My colleagues at Hastings were invaluable in shaping my ideas and offered advice and resources. Special thanks go to Kate Bloch, George Bisharat, John Crawford, Heather Field, Caitlin Henry, Eumi Lee, Evan Lee, Rory Little, Aaron Rappaport, Dorit Reiss, Reuel Schiller, Darien Shanske, and David Takacs. Dean Frank Wu and Academic Deans Shauna Marshall and Beth Hillman provided me with institutional encouragement and support, as well as with the necessary resources, in the form of the Harry and Lillian Hastings Research Chair. All my students, and especially the members of the Criminal Law Society and the editorial board of the Hastings Race and Poverty Law Journal, inspired me to think more deeply and write better.

The book would never have come to life without the intelligent and thorough work of my phenomenal team of fact checkers and research assistants: Deanna Dyer, Alexandra Jacobs, Amanda Leaf, Ryan Newby, Lizabeth Pollack, Darah Protas, Rosie Reith, and S. C. Thomas. Chuck Marcus provided outstanding and knowledgeable library assistance.

The process of working on the book was pleasant, collaborative, and enriching thanks to everyone at the University of California Press, particularly Maura Roessner and Jack Young.

Any mistakes, omissions, and inaccuracies are, of course, my own.

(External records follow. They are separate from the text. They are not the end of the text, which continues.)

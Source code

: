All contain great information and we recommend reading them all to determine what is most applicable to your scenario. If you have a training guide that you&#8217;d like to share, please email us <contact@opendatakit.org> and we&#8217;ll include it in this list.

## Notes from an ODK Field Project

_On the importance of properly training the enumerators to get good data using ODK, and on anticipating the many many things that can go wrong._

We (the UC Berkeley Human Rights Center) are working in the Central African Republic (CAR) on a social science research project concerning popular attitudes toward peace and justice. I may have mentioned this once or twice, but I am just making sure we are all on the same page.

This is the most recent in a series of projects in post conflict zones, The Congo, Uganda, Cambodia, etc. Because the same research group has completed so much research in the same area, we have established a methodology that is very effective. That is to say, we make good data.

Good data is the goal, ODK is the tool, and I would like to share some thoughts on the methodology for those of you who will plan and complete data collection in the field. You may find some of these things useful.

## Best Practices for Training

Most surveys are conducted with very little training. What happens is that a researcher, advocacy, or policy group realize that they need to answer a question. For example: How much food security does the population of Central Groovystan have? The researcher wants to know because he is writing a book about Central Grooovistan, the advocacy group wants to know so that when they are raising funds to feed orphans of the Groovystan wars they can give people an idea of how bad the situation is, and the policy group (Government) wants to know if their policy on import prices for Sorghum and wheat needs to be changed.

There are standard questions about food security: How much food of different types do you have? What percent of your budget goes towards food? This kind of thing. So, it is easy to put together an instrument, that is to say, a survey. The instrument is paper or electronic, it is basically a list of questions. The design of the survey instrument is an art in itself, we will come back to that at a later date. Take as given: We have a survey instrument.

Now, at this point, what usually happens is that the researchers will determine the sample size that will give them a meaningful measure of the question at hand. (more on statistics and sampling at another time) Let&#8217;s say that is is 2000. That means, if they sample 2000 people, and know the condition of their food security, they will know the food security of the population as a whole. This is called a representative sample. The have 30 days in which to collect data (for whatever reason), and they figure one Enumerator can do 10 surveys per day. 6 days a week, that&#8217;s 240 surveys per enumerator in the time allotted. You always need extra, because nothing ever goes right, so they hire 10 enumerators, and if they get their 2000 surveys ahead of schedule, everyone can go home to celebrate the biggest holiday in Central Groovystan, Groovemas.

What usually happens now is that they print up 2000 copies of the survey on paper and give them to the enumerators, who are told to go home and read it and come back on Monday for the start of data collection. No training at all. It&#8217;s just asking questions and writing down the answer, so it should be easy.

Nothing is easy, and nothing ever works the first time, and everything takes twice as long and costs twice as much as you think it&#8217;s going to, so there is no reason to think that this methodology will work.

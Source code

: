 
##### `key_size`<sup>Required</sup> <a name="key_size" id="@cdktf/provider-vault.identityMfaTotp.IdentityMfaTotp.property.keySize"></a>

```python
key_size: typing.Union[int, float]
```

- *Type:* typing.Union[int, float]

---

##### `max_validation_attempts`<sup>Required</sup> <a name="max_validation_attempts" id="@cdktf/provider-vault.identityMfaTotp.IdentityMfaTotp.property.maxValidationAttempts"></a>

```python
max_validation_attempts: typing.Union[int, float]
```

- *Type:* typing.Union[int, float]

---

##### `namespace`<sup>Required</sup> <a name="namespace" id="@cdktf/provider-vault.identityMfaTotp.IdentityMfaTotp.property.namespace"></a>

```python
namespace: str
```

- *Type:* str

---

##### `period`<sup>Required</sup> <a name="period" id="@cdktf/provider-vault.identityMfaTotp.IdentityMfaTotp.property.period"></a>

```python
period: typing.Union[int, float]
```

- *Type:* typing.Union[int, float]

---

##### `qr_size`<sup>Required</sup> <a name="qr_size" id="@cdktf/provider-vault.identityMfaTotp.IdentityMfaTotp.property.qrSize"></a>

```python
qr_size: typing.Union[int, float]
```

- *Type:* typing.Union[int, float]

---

Life, John Lennon said, is what happens to you while youre busy making other plans, and in the process of working on this book I suffered several medical and personal setbacks that made my work very difficult, including the prolonged illness and subsequent loss of my beloved grandfather Shmuel Katvan. Grandpa and I spoke on the phone every day during his long illness, and he frequently expressed interest in the project and asked great questions. My parents, Yael and Haim Aviram, offered immense love. Also in my circle of support were Dr. Xiao-Ping Cheng, Dr. Keely Kolmes, Karsten Gryziec, Brian Soo, the swimming community at the Sports Club L.A. and at USF Masters, the South End Rowing Club and the Marathon Swimmers Federation, Raeeka Shehabi-Yaghmai and all the singers at Taneen Voice Studio, and my cadre of brilliant and loving friends: Suzanne Atkinson, Eric Chase, Sharon Cowan, Heather Eloph, Inbal Etgar, Rosie Etis, Yael Finberg-Liebi, Shachar Fuman, Francisco Hulse, Cynthia Gmez, Amit Landau, Schachar Levin, Katie Morrison, Tal Niv, Jacqueline Omotalade, Annick Persinger, Yvonne Rathbone, and Robert Rubin.